**Given data:**
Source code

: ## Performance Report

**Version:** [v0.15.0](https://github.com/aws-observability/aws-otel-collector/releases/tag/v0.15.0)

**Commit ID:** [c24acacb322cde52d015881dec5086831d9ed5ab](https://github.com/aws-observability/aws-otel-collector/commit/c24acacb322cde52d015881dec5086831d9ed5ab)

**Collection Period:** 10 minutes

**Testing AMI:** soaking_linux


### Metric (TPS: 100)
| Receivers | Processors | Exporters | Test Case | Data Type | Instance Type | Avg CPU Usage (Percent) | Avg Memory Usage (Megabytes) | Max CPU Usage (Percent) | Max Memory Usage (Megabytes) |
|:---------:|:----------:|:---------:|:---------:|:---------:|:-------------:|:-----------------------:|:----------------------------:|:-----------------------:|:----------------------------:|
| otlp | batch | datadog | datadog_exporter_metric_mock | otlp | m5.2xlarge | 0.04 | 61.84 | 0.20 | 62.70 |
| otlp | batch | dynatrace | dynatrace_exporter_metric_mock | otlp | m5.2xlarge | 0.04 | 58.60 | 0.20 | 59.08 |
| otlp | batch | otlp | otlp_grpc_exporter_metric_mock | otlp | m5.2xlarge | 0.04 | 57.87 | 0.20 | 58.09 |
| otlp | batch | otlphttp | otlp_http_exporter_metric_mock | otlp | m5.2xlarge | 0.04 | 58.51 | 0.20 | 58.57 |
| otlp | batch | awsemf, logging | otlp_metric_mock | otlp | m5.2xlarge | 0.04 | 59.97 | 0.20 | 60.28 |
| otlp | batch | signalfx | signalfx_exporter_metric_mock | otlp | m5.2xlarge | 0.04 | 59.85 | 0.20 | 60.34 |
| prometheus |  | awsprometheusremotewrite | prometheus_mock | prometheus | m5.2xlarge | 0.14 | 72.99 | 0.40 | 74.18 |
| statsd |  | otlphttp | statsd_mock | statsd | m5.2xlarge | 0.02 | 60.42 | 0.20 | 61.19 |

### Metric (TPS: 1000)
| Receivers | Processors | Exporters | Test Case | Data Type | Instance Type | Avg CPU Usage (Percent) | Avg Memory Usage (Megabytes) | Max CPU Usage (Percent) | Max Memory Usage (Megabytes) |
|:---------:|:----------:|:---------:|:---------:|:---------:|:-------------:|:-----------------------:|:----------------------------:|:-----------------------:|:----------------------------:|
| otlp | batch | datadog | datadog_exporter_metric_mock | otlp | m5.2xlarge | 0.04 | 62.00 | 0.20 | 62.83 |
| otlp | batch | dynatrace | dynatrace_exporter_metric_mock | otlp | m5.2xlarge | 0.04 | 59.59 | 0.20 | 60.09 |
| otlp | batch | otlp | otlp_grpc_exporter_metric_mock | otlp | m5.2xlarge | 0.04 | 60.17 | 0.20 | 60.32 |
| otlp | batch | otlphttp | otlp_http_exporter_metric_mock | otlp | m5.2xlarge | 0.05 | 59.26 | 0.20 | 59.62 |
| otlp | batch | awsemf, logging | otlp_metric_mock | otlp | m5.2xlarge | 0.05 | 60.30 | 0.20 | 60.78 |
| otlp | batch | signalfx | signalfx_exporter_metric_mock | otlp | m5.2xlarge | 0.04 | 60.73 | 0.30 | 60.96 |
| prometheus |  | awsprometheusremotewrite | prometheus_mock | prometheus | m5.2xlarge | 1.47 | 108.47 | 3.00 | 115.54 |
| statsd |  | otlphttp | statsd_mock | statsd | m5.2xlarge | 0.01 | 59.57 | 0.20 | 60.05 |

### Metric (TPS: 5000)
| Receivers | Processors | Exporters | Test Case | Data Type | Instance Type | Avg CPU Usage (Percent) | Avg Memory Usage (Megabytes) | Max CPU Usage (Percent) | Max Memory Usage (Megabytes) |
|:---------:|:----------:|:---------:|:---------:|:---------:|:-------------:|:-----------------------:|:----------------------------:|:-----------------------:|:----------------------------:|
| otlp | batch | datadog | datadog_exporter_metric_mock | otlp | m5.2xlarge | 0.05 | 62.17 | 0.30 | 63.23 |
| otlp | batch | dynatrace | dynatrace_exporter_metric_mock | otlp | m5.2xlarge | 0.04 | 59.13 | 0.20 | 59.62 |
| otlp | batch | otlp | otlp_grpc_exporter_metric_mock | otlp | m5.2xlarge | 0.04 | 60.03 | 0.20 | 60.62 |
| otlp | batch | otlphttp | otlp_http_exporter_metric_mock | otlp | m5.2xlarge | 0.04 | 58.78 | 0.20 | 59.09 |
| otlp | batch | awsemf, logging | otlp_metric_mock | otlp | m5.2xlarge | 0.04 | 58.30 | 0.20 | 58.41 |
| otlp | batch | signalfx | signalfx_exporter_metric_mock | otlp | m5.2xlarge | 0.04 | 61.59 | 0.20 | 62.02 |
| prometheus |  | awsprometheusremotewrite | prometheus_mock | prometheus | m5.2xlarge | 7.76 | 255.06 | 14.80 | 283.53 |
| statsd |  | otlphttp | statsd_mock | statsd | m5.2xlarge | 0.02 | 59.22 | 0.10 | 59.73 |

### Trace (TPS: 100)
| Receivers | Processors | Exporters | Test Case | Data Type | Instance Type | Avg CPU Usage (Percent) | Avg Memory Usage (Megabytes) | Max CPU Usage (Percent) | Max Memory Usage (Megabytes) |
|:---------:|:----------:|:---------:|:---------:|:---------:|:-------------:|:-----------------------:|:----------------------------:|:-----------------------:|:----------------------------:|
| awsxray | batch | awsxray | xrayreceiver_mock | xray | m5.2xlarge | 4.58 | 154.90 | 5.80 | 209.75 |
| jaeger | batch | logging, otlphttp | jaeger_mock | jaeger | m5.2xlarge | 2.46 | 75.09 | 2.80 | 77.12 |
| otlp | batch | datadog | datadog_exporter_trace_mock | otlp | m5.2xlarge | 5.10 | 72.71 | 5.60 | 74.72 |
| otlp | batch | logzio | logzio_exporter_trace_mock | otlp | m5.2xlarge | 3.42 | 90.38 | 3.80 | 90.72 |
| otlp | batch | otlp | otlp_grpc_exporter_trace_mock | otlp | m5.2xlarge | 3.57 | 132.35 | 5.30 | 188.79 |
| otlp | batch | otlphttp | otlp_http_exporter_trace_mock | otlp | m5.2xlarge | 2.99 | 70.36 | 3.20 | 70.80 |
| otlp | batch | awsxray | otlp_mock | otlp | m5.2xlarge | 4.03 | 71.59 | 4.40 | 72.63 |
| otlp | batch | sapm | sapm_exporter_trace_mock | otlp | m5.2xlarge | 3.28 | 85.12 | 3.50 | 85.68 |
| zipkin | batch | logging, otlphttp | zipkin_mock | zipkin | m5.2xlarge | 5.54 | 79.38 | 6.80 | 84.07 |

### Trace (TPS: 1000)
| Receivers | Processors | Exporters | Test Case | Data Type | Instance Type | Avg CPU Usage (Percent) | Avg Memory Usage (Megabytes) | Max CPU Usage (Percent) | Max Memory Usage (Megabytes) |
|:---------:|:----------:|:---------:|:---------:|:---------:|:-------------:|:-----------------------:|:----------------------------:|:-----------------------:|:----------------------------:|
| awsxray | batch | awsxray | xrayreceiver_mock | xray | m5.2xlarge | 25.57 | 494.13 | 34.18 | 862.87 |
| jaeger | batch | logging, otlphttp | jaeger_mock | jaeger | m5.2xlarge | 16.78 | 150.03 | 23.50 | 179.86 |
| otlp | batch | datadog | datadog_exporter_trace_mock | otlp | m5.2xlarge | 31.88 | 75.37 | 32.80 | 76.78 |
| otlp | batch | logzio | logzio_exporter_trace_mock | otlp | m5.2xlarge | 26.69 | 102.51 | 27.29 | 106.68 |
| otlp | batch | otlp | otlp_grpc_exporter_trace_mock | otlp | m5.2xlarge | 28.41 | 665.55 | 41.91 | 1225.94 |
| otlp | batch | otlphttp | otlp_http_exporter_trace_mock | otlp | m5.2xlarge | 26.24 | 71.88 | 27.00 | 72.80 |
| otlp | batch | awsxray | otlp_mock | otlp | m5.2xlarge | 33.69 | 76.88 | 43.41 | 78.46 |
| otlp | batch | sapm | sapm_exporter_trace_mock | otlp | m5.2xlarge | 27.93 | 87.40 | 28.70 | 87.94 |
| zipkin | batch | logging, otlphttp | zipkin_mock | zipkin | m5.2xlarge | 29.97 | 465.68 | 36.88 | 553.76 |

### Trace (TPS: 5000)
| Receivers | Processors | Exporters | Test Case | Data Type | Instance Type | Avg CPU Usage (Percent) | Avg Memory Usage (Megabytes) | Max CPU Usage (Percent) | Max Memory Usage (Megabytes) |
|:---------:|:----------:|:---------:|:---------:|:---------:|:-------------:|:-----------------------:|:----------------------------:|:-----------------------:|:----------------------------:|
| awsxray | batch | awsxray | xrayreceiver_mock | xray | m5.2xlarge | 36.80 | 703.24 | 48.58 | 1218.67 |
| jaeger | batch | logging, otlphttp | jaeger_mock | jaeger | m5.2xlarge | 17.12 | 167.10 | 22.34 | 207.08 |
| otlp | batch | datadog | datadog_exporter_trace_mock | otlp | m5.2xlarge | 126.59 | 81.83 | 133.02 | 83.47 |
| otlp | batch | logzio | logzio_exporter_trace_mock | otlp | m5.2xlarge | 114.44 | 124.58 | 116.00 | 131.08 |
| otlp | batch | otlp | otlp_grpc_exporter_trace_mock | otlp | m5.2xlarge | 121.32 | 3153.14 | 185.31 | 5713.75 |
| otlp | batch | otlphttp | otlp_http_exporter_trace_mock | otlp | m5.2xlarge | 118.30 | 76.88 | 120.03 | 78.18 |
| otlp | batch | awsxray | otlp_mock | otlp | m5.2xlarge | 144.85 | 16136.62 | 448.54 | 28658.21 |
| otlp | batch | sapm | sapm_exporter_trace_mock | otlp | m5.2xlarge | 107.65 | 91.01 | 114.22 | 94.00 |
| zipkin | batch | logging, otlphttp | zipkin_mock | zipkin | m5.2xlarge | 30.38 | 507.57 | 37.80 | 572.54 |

**Aim of the task:**
From the data above, return every line from the line that has "0.20 | 60.32 |" up to and including the line that has "0.20 | 60.78 |", exactly.

**Result of this task:**
| otlp | batch | otlp | otlp_grpc_exporter_metric_mock | otlp | m5.2xlarge | 0.04 | 60.17 | 0.20 | 60.32 |
| otlp | batch | otlphttp | otlp_http_exporter_metric_mock | otlp | m5.2xlarge | 0.05 | 59.26 | 0.20 | 59.62 |
| otlp | batch | awsemf, logging | otlp_metric_mock | otlp | m5.2xlarge | 0.05 | 60.30 | 0.20 | 60.78 |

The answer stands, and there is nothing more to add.